In November 2019, another PerkinElmer client – Personalized Genomics’ operator Ravitej Reddy – was charged by the Justice Department for allegedly conspiring to pay and receive kickbacks to and from business consultants, a telemedicine company and marketers who provided the cheek swabs for genetic testing as part of a Medicare fraud scheme.
Reddy pleaded guilty in January and is due to be sentenced in September. Mark Rush, who represents Reddy and both labs, said Reddy accepts full responsibility for his actions in the scheme.
The Justice Department said in November that Personalized Genomics and a second lab Reddy operated in Monroeville, Pennsylvania – Med Health Services Management, LP – did not have “properly validated equipment” and were forced to send samples for genetic tests to another laboratory. That lab was PerkinElmer, according to the sources familiar with company operations.

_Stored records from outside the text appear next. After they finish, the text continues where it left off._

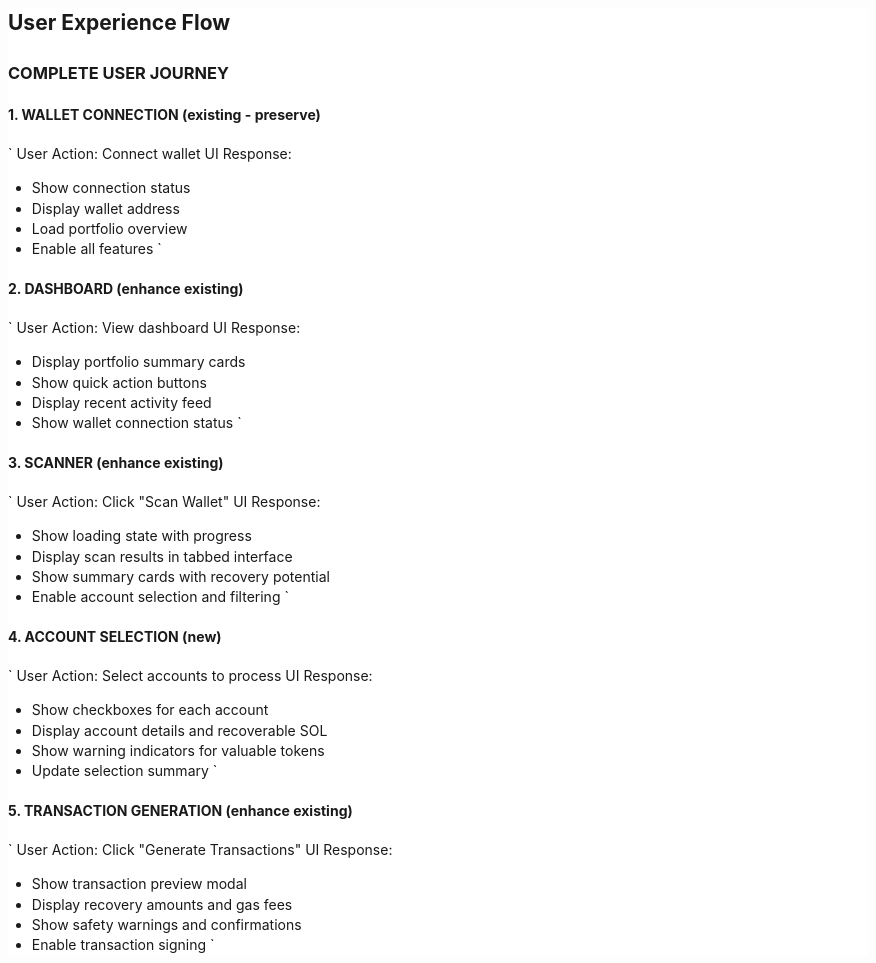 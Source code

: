 
##  **User Experience Flow**

### **COMPLETE USER JOURNEY**

#### **1. WALLET CONNECTION (existing - preserve)**
`
User Action: Connect wallet
UI Response: 
- Show connection status
- Display wallet address
- Load portfolio overview
- Enable all features
`

#### **2. DASHBOARD (enhance existing)**
`
User Action: View dashboard
UI Response:
- Display portfolio summary cards
- Show quick action buttons
- Display recent activity feed
- Show wallet connection status
`

#### **3. SCANNER (enhance existing)**
`
User Action: Click "Scan Wallet"
UI Response:
- Show loading state with progress
- Display scan results in tabbed interface
- Show summary cards with recovery potential
- Enable account selection and filtering
`

#### **4. ACCOUNT SELECTION (new)**
`
User Action: Select accounts to process
UI Response:
- Show checkboxes for each account
- Display account details and recoverable SOL
- Show warning indicators for valuable tokens
- Update selection summary
`

#### **5. TRANSACTION GENERATION (enhance existing)**
`
User Action: Click "Generate Transactions"
UI Response:
- Show transaction preview modal
- Display recovery amounts and gas fees
- Show safety warnings and confirmations
- Enable transaction signing
`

‘BAGS AND BAGS’ OF SAMPLES
PerkinElmer performed about 1,500 genetic cancers tests per week at times in 2018 and 2019, said the three people familiar with the lab’s operations.
PerkinElmer charged its lab clients as much as $450-$550 per test during the 18-month period that is now under federal scrutiny, according to company pricing data obtained in the government’s investigation and reviewed by Reuters. Although the company’s genetic testing unit is relatively small, its revenue growth quadrupled to $20 million between 2017 and 2019, company executives said in earnings calls.
The three sources familiar with PerkinElmer’s testing operations said that the company’s Connecticut lab, which ran all of the genetic tests, was inundated with what one source called “bags and bags” of samples, forcing staff to work overtime.
The bulk deliveries raised concerns among some employees that some clients seemed to be in business solely to collect samples from patients and bill the government for tests performed by PerkinElmer, according to one source familiar with the PerkinElmer’s testing operations.
Most of the cheek swabs sent for testing came from senior citizens, even though some of the leading inherited cancers are more common in younger adults. And one of the sources familiar with PerkinElmer’s testing said “almost all” of the results showed patients were not at risk of developing these cancers.